--- Prompt ---
The entries below are to be retyped exactly. Preserve every word.

── Available data ──

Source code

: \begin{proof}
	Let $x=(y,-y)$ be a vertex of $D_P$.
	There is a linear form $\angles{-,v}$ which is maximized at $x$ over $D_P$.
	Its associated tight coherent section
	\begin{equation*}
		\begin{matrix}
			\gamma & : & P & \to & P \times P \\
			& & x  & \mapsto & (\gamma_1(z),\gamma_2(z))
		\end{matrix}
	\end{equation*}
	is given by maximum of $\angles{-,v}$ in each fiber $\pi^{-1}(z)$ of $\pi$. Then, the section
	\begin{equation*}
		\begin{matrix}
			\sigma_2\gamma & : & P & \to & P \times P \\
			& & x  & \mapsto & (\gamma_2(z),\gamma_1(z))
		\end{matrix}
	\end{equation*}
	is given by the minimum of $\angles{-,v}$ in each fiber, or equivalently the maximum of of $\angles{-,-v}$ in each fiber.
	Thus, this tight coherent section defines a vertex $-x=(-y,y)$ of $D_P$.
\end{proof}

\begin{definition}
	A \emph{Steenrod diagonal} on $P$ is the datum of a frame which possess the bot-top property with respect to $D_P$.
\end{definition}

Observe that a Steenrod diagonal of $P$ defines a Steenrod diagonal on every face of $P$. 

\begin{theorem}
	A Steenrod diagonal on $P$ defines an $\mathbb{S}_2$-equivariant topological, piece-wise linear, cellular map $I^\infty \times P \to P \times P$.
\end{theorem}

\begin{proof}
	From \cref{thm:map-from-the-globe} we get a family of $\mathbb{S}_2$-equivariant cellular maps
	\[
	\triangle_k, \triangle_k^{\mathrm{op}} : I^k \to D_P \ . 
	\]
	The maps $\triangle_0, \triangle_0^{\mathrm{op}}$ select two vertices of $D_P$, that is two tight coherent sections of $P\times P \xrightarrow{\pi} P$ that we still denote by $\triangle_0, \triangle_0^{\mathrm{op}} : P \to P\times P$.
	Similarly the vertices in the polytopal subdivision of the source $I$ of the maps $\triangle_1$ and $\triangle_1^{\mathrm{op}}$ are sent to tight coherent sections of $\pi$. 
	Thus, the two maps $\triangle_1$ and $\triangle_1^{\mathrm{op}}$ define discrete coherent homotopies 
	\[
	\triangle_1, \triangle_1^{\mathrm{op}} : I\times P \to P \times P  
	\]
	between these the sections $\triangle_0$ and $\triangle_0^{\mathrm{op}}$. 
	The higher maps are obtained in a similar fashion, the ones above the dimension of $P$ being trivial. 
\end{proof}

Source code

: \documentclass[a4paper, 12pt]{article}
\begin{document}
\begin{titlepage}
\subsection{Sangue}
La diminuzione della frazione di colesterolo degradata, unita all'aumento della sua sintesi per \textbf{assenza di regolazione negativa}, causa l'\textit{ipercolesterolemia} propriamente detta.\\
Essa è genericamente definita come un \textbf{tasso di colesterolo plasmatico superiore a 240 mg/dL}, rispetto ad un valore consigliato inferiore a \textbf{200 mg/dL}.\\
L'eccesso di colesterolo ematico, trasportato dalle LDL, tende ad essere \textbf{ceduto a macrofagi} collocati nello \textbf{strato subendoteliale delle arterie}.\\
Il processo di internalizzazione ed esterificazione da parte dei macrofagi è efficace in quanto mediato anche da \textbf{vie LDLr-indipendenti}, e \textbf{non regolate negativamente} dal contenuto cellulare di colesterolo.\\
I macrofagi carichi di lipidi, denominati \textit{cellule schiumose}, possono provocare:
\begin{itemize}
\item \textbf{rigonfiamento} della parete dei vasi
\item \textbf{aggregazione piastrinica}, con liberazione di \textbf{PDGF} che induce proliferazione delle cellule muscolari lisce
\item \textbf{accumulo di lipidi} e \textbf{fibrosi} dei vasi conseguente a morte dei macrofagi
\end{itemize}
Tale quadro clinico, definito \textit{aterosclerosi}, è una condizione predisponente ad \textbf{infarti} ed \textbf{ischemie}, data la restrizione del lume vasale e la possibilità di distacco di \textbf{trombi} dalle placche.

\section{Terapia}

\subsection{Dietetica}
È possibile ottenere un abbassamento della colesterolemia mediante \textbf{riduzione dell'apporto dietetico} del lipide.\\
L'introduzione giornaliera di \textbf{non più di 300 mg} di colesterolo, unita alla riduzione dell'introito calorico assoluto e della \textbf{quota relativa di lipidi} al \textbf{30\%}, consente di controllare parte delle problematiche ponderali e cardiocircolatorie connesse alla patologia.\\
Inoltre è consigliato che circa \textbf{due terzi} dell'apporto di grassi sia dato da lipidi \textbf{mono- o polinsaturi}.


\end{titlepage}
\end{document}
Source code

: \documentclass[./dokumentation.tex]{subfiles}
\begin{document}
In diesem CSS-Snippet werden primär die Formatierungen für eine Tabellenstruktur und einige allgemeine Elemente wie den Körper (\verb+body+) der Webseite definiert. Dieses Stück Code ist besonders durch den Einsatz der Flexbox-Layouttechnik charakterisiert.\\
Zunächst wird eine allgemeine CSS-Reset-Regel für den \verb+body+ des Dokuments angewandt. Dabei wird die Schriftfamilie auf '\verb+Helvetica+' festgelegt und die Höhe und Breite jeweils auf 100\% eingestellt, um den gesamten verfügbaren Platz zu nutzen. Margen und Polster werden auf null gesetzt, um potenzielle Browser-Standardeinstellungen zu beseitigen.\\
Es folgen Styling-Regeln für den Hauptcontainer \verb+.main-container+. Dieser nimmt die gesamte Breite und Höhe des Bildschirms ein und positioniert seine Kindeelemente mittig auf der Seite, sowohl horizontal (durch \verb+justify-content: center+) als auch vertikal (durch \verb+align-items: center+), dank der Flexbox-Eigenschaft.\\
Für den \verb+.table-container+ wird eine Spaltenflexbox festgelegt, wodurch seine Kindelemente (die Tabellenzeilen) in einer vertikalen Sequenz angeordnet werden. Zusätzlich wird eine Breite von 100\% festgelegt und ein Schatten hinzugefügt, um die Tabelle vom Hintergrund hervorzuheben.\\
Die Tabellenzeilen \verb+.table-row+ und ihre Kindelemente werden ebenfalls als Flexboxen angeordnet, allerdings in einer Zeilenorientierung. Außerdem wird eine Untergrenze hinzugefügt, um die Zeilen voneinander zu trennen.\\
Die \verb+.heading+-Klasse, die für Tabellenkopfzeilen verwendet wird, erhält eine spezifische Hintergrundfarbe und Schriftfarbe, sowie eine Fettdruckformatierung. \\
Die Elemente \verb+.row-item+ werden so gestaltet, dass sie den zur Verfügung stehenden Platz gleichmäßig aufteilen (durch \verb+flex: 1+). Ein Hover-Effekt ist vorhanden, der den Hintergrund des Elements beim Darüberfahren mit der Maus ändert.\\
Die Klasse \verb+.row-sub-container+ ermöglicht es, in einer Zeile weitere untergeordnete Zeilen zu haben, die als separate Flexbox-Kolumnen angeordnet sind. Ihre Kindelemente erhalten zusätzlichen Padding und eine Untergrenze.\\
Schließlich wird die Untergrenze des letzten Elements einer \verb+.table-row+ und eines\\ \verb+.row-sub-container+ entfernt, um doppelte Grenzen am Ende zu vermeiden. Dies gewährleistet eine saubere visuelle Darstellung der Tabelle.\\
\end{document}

───

--- Exercise output ---
Source code

: \begin{proof}
	Let $x=(y,-y)$ be a vertex of $D_P$.
	There is a linear form $\angles{-,v}$ which is maximized at $x$ over $D_P$.
	Its associated tight coherent section
	\begin{equation*}
		\begin{matrix}
			\gamma & : & P & \to & P \times P \\
			& & x  & \mapsto & (\gamma_1(z),\gamma_2(z))
		\end{matrix}
	\end{equation*}
	is given by maximum of $\angles{-,v}$ in each fiber $\pi^{-1}(z)$ of $\pi$. Then, the section
	\begin{equation*}
		\begin{matrix}
			\sigma_2\gamma & : & P & \to & P \times P \\
			& & x  & \mapsto & (\gamma_2(z),\gamma_1(z))
		\end{matrix}
	\end{equation*}
	is given by the minimum of $\angles{-,v}$ in each fiber, or equivalently the maximum of of $\angles{-,-v}$ in each fiber.
	Thus, this tight coherent section defines a vertex $-x=(-y,y)$ of $D_P$.
\end{proof}

\begin{definition}
	A \emph{Steenrod diagonal} on $P$ is the datum of a frame which possess the bot-top property with respect to $D_P$.
\end{definition}

Observe that a Steenrod diagonal of $P$ defines a Steenrod diagonal on every face of $P$. 

\begin{theorem}
	A Steenrod diagonal on $P$ defines an $\mathbb{S}_2$-equivariant topological, piece-wise linear, cellular map $I^\infty \times P \to P \times P$.
\end{theorem}

\begin{proof}
	From \cref{thm:map-from-the-globe} we get a family of $\mathbb{S}_2$-equivariant cellular maps
	\[
	\triangle_k, \triangle_k^{\mathrm{op}} : I^k \to D_P \ . 
	\]
	The maps $\triangle_0, \triangle_0^{\mathrm{op}}$ select two vertices of $D_P$, that is two tight coherent sections of $P\times P \xrightarrow{\pi} P$ that we still denote by $\triangle_0, \triangle_0^{\mathrm{op}} : P \to P\times P$.
	Similarly the vertices in the polytopal subdivision of the source $I$ of the maps $\triangle_1$ and $\triangle_1^{\mathrm{op}}$ are sent to tight coherent sections of $\pi$. 
	Thus, the two maps $\triangle_1$ and $\triangle_1^{\mathrm{op}}$ define discrete coherent homotopies 
	\[
	\triangle_1, \triangle_1^{\mathrm{op}} : I\times P \to P \times P  
	\]
	between these the sections $\triangle_0$ and $\triangle_0^{\mathrm{op}}$. 
	The higher maps are obtained in a similar fashion, the ones above the dimension of $P$ being trivial. 
\end{proof}

Source code

: \documentclass[a4paper, 12pt]{article}
\begin{document}
\begin{titlepage}
\subsection{Sangue}
La diminuzione della frazione di colesterolo degradata, unita all'aumento della sua sintesi per \textbf{assenza di regolazione negativa}, causa l'\textit{ipercolesterolemia} propriamente detta.\\
Essa è genericamente definita come un \textbf{tasso di colesterolo plasmatico superiore a 240 mg/dL}, rispetto ad un valore consigliato inferiore a \textbf{200 mg/dL}.\\
L'eccesso di colesterolo ematico, trasportato dalle LDL, tende ad essere \textbf{ceduto a macrofagi} collocati nello \textbf{strato subendoteliale delle arterie}.\\
Il processo di internalizzazione ed esterificazione da parte dei macrofagi è efficace in quanto mediato anche da \textbf{vie LDLr-indipendenti}, e \textbf{non regolate negativamente} dal contenuto cellulare di colesterolo.\\
I macrofagi carichi di lipidi, denominati \textit{cellule schiumose}, possono provocare:
\begin{itemize}
\item \textbf{rigonfiamento} della parete dei vasi
\item \textbf{aggregazione piastrinica}, con liberazione di \textbf{PDGF} che induce proliferazione delle cellule muscolari lisce
\item \textbf{accumulo di lipidi} e \textbf{fibrosi} dei vasi conseguente a morte dei macrofagi
\end{itemize}
Tale quadro clinico, definito \textit{aterosclerosi}, è una condizione predisponente ad \textbf{infarti} ed \textbf{ischemie}, data la restrizione del lume vasale e la possibilità di distacco di \textbf{trombi} dalle placche.

\section{Terapia}

\subsection{Dietetica}
È possibile ottenere un abbassamento della colesterolemia mediante \textbf{riduzione dell'apporto dietetico} del lipide.\\
L'introduzione giornaliera di \textbf{non più di 300 mg} di colesterolo, unita alla riduzione dell'introito calorico assoluto e della \textbf{quota relativa di lipidi} al \textbf{30\%}, consente di controllare parte delle problematiche ponderali e cardiocircolatorie connesse alla patologia.\\
Inoltre è consigliato che circa \textbf{due terzi} dell'apporto di grassi sia dato da lipidi \textbf{mono- o polinsaturi}.


\end{titlepage}
\end{document}
Source code

: \documentclass[./dokumentation.tex]{subfiles}
\begin{document}
In diesem CSS-Snippet werden primär die Formatierungen für eine Tabellenstruktur und einige allgemeine Elemente wie den Körper (\verb+body+) der Webseite definiert. Dieses Stück Code ist besonders durch den Einsatz der Flexbox-Layouttechnik charakterisiert.\\
Zunächst wird eine allgemeine CSS-Reset-Regel für den \verb+body+ des Dokuments angewandt. Dabei wird die Schriftfamilie auf '\verb+Helvetica+' festgelegt und die Höhe und Breite jeweils auf 100\% eingestellt, um den gesamten verfügbaren Platz zu nutzen. Margen und Polster werden auf null gesetzt, um potenzielle Browser-Standardeinstellungen zu beseitigen.\\
Es folgen Styling-Regeln für den Hauptcontainer \verb+.main-container+. Dieser nimmt die gesamte Breite und Höhe des Bildschirms ein und positioniert seine Kindeelemente mittig auf der Seite, sowohl horizontal (durch \verb+justify-content: center+) als auch vertikal (durch \verb+align-items: center+), dank der Flexbox-Eigenschaft.\\
Für den \verb+.table-container+ wird eine Spaltenflexbox festgelegt, wodurch seine Kindelemente (die Tabellenzeilen) in einer vertikalen Sequenz angeordnet werden. Zusätzlich wird eine Breite von 100\% festgelegt und ein Schatten hinzugefügt, um die Tabelle vom Hintergrund hervorzuheben.\\
Die Tabellenzeilen \verb+.table-row+ und ihre Kindelemente werden ebenfalls als Flexboxen angeordnet, allerdings in einer Zeilenorientierung. Außerdem wird eine Untergrenze hinzugefügt, um die Zeilen voneinander zu trennen.\\
Die \verb+.heading+-Klasse, die für Tabellenkopfzeilen verwendet wird, erhält eine spezifische Hintergrundfarbe und Schriftfarbe, sowie eine Fettdruckformatierung. \\
Die Elemente \verb+.row-item+ werden so gestaltet, dass sie den zur Verfügung stehenden Platz gleichmäßig aufteilen (durch \verb+flex: 1+). Ein Hover-Effekt ist vorhanden, der den Hintergrund des Elements beim Darüberfahren mit der Maus ändert.\\
Die Klasse \verb+.row-sub-container+ ermöglicht es, in einer Zeile weitere untergeordnete Zeilen zu haben, die als separate Flexbox-Kolumnen angeordnet sind. Ihre Kindelemente erhalten zusätzlichen Padding und eine Untergrenze.\\
Schließlich wird die Untergrenze des letzten Elements einer \verb+.table-row+ und eines\\ \verb+.row-sub-container+ entfernt, um doppelte Grenzen am Ende zu vermeiden. Dies gewährleistet eine saubere visuelle Darstellung der Tabelle.\\
\end{document}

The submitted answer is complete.